The goal of this project is to develop the Sherlock Big Data Knowledge Discovery and Analysis software product. This software will apply knowledge management to Big Data repositories that focus on lung cancer. This will assist researchers to develop better treatments and expand the life of lung cancer patients.
The data source for this research will be the Stage 2 Non-Small Cell Lung Cancer (NSCLC) big data repository. The software product will initially use the same data source. Using NSCLC as the primary data source, we will focus our research on extracting knowledge at a specific stage, or progression, of the disease. According to the American Cancer Society about 85% to 90% of lung cancers are NSCLC. This is where the software product can make the most difference.
Using an advanced algorithm, the Sherlock BigData-KDA™ product will examine Big Data repositories to uncover patterns and extract knowledge. This algorithm is based on the patent pending tacit-explicit knowledge capture algorithm (TEKCA™). TEKCA was developed as the result of the 2005 NSF SBIR Grant award.

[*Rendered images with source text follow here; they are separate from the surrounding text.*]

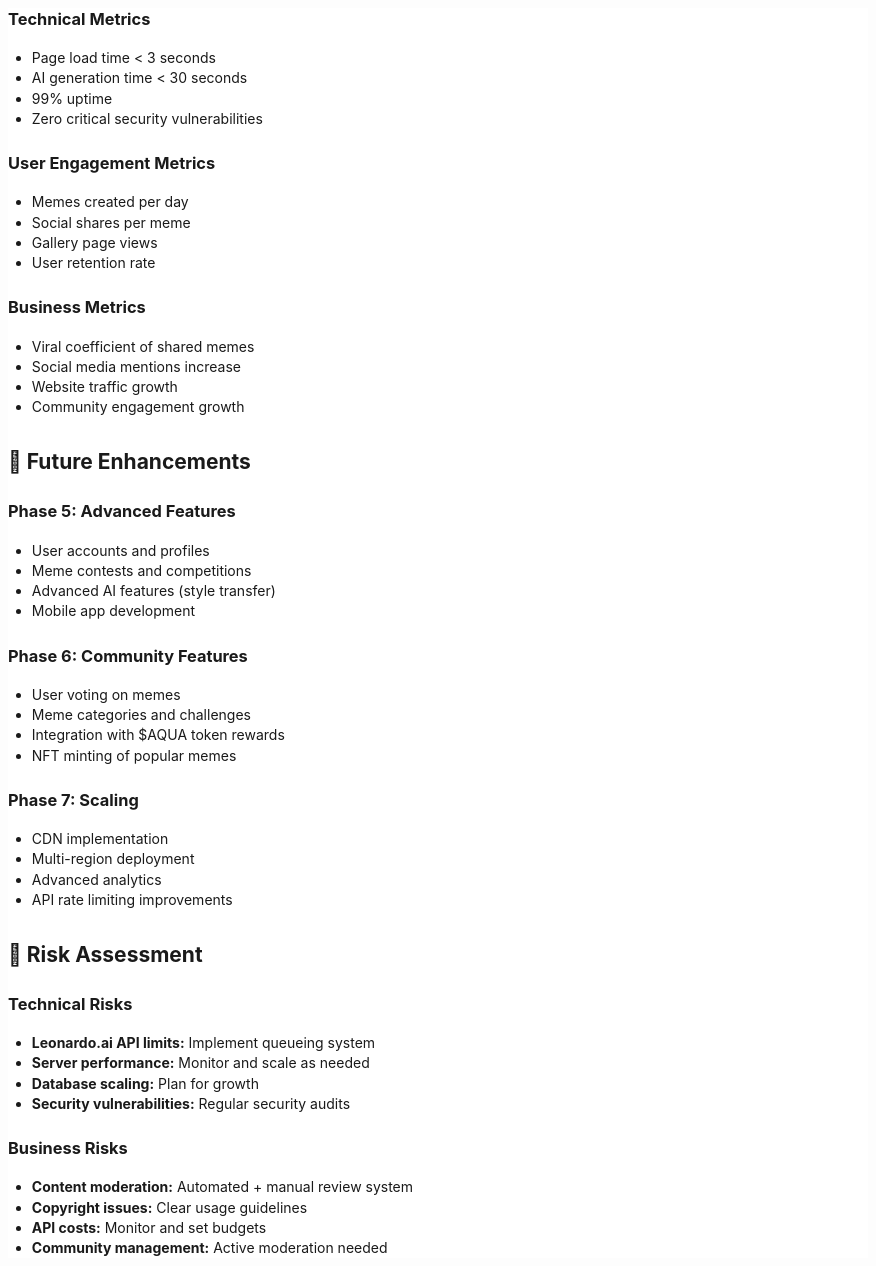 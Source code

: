 ### Technical Metrics
- Page load time < 3 seconds
- AI generation time < 30 seconds
- 99% uptime
- Zero critical security vulnerabilities

### User Engagement Metrics
- Memes created per day
- Social shares per meme
- Gallery page views
- User retention rate

### Business Metrics
- Viral coefficient of shared memes
- Social media mentions increase
- Website traffic growth
- Community engagement growth

## 🔄 Future Enhancements

### Phase 5: Advanced Features
- User accounts and profiles
- Meme contests and competitions
- Advanced AI features (style transfer)
- Mobile app development

### Phase 6: Community Features
- User voting on memes
- Meme categories and challenges
- Integration with $AQUA token rewards
- NFT minting of popular memes

### Phase 7: Scaling
- CDN implementation
- Multi-region deployment
- Advanced analytics
- API rate limiting improvements

## 📝 Risk Assessment

### Technical Risks
- **Leonardo.ai API limits:** Implement queueing system
- **Server performance:** Monitor and scale as needed
- **Database scaling:** Plan for growth
- **Security vulnerabilities:** Regular security audits

### Business Risks
- **Content moderation:** Automated + manual review system
- **Copyright issues:** Clear usage guidelines
- **API costs:** Monitor and set budgets
- **Community management:** Active moderation needed

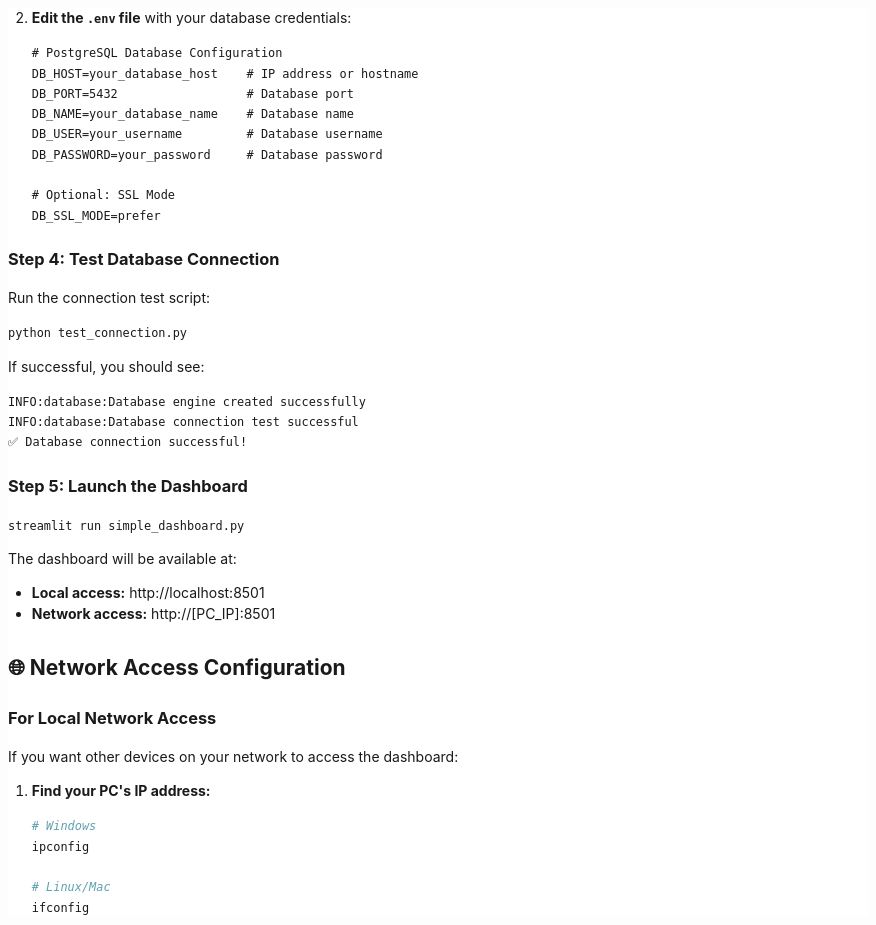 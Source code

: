 2. **Edit the `.env` file** with your database credentials:

   ```env
   # PostgreSQL Database Configuration
   DB_HOST=your_database_host    # IP address or hostname
   DB_PORT=5432                  # Database port
   DB_NAME=your_database_name    # Database name
   DB_USER=your_username         # Database username
   DB_PASSWORD=your_password     # Database password

   # Optional: SSL Mode
   DB_SSL_MODE=prefer
   ```

### Step 4: Test Database Connection

Run the connection test script:

```bash
python test_connection.py
```

If successful, you should see:

```
INFO:database:Database engine created successfully
INFO:database:Database connection test successful
✅ Database connection successful!
```

### Step 5: Launch the Dashboard

```bash
streamlit run simple_dashboard.py
```

The dashboard will be available at:

- **Local access:** http://localhost:8501
- **Network access:** http://[PC_IP]:8501

## 🌐 Network Access Configuration

### For Local Network Access

If you want other devices on your network to access the dashboard:

1. **Find your PC's IP address:**

   ```bash
   # Windows
   ipconfig

   # Linux/Mac
   ifconfig
   ```
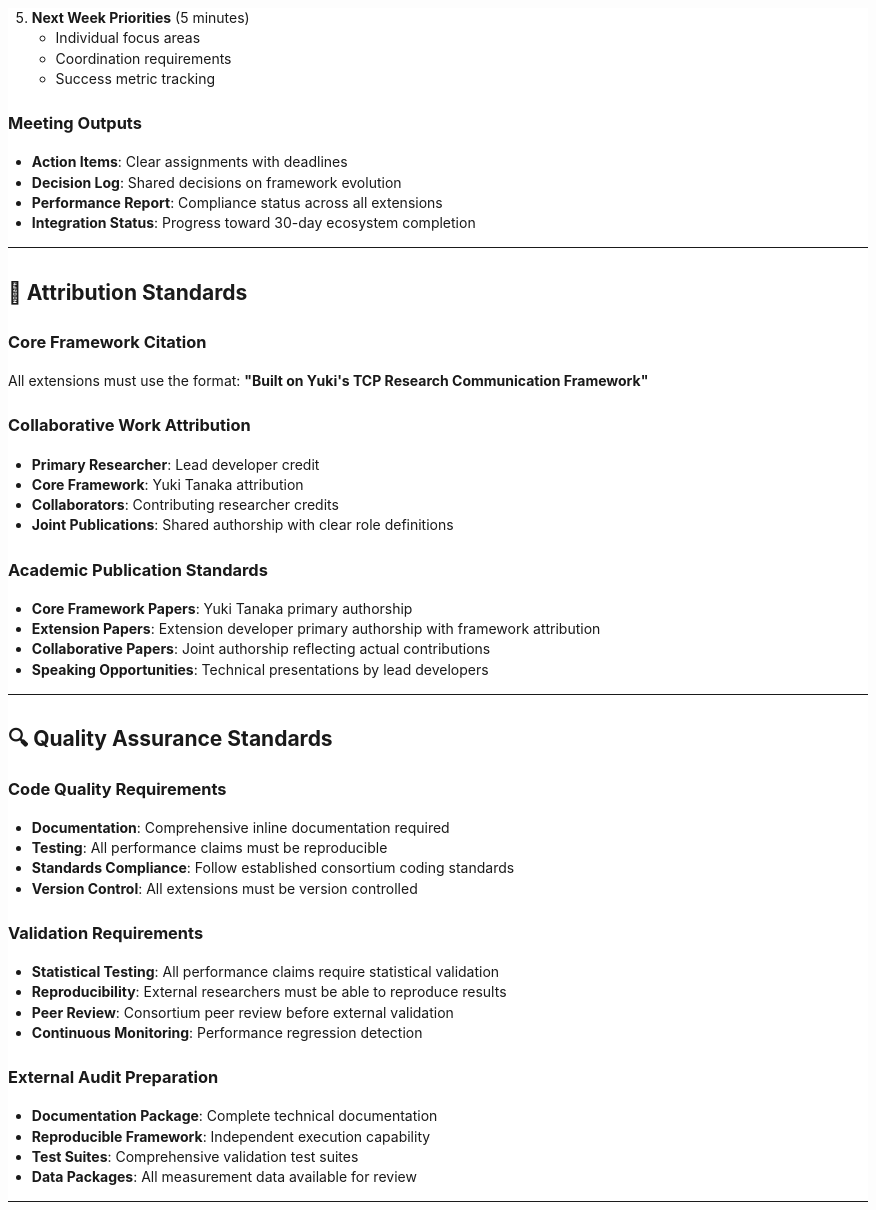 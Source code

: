 5. **Next Week Priorities** (5 minutes)
   - Individual focus areas
   - Coordination requirements
   - Success metric tracking

### **Meeting Outputs**
- **Action Items**: Clear assignments with deadlines
- **Decision Log**: Shared decisions on framework evolution
- **Performance Report**: Compliance status across all extensions
- **Integration Status**: Progress toward 30-day ecosystem completion

---

## 📝 Attribution Standards

### **Core Framework Citation**
All extensions must use the format:
**"Built on Yuki's TCP Research Communication Framework"**

### **Collaborative Work Attribution**
- **Primary Researcher**: Lead developer credit
- **Core Framework**: Yuki Tanaka attribution
- **Collaborators**: Contributing researcher credits
- **Joint Publications**: Shared authorship with clear role definitions

### **Academic Publication Standards**
- **Core Framework Papers**: Yuki Tanaka primary authorship
- **Extension Papers**: Extension developer primary authorship with framework attribution
- **Collaborative Papers**: Joint authorship reflecting actual contributions
- **Speaking Opportunities**: Technical presentations by lead developers

---

## 🔍 Quality Assurance Standards

### **Code Quality Requirements**
- **Documentation**: Comprehensive inline documentation required
- **Testing**: All performance claims must be reproducible
- **Standards Compliance**: Follow established consortium coding standards
- **Version Control**: All extensions must be version controlled

### **Validation Requirements**
- **Statistical Testing**: All performance claims require statistical validation
- **Reproducibility**: External researchers must be able to reproduce results
- **Peer Review**: Consortium peer review before external validation
- **Continuous Monitoring**: Performance regression detection

### **External Audit Preparation**
- **Documentation Package**: Complete technical documentation
- **Reproducible Framework**: Independent execution capability
- **Test Suites**: Comprehensive validation test suites
- **Data Packages**: All measurement data available for review

---
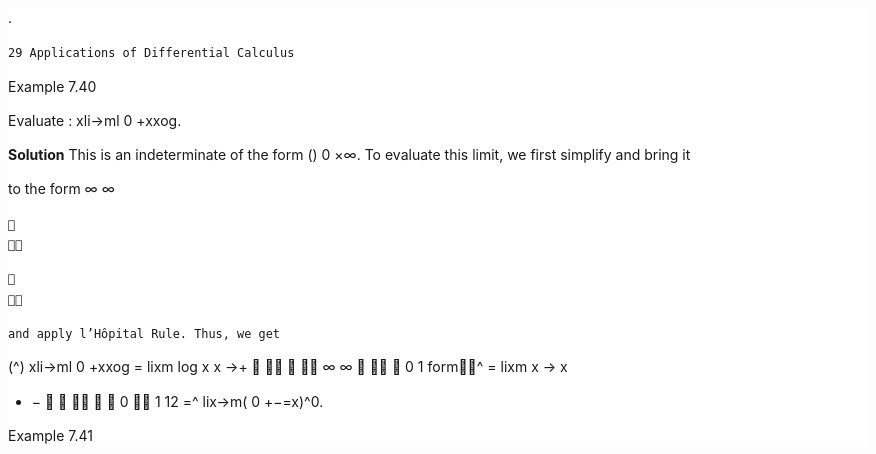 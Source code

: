 .


```
29 Applications of Differential Calculus
```

Example 7.40

Evaluate : xli→ml 0 +xxog.

**Solution**
This is an indeterminate of the form () 0 ×∞. To evaluate this limit, we first simplify and bring it

to the form ∞
∞

```


```
```


```
```
and apply l’Hôpital Rule. Thus, we get
```
(^) xli→ml 0 +xxog = lixm log
x
x
→+




∞
∞



0 1 form^
= lixm x
→ x
+ −





0 
1
12 =^ lix→m( 0 +−=x)^0.

Example 7.41
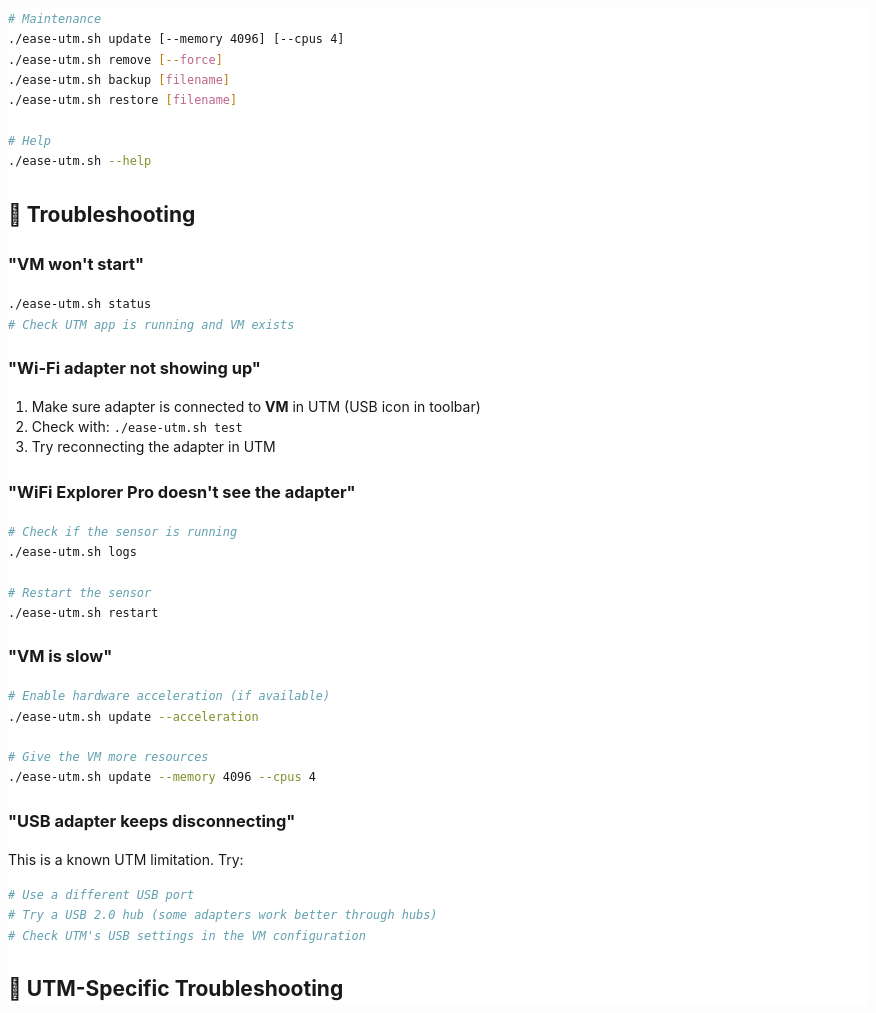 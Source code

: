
 ```bash
# Maintenance
./ease-utm.sh update [--memory 4096] [--cpus 4]
./ease-utm.sh remove [--force]
./ease-utm.sh backup [filename]
./ease-utm.sh restore [filename]

# Help
./ease-utm.sh --help
```

## 🐛 Troubleshooting

### "VM won't start"
```bash
./ease-utm.sh status
# Check UTM app is running and VM exists
```

### "Wi-Fi adapter not showing up"
1. Make sure adapter is connected to **VM** in UTM (USB icon in toolbar)
2. Check with: `./ease-utm.sh test`
3. Try reconnecting the adapter in UTM

### "WiFi Explorer Pro doesn't see the adapter"
```bash
# Check if the sensor is running
./ease-utm.sh logs

# Restart the sensor
./ease-utm.sh restart
```

### "VM is slow"
```bash
# Enable hardware acceleration (if available)
./ease-utm.sh update --acceleration

# Give the VM more resources
./ease-utm.sh update --memory 4096 --cpus 4
```

### "USB adapter keeps disconnecting"
This is a known UTM limitation. Try:
```bash
# Use a different USB port
# Try a USB 2.0 hub (some adapters work better through hubs)
# Check UTM's USB settings in the VM configuration
```
## 🔧 UTM-Specific Troubleshooting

Having the ability to use Sherlock to uncover NSCLC knowledge from large lung cancer repositories will provide researchers in hospitals, universities, and pharmaceutical companies with the ability to use Big Data to identify anomalies, discover new treatment combinations and enhance diagnostic decision making.
For cancer researchers, the knowledge made available through the use of the Sherlock BigData-KDA™ will enhance the ability to bring about new and innovative treatments including but not limited to vaccines, preventive measures and new drugs.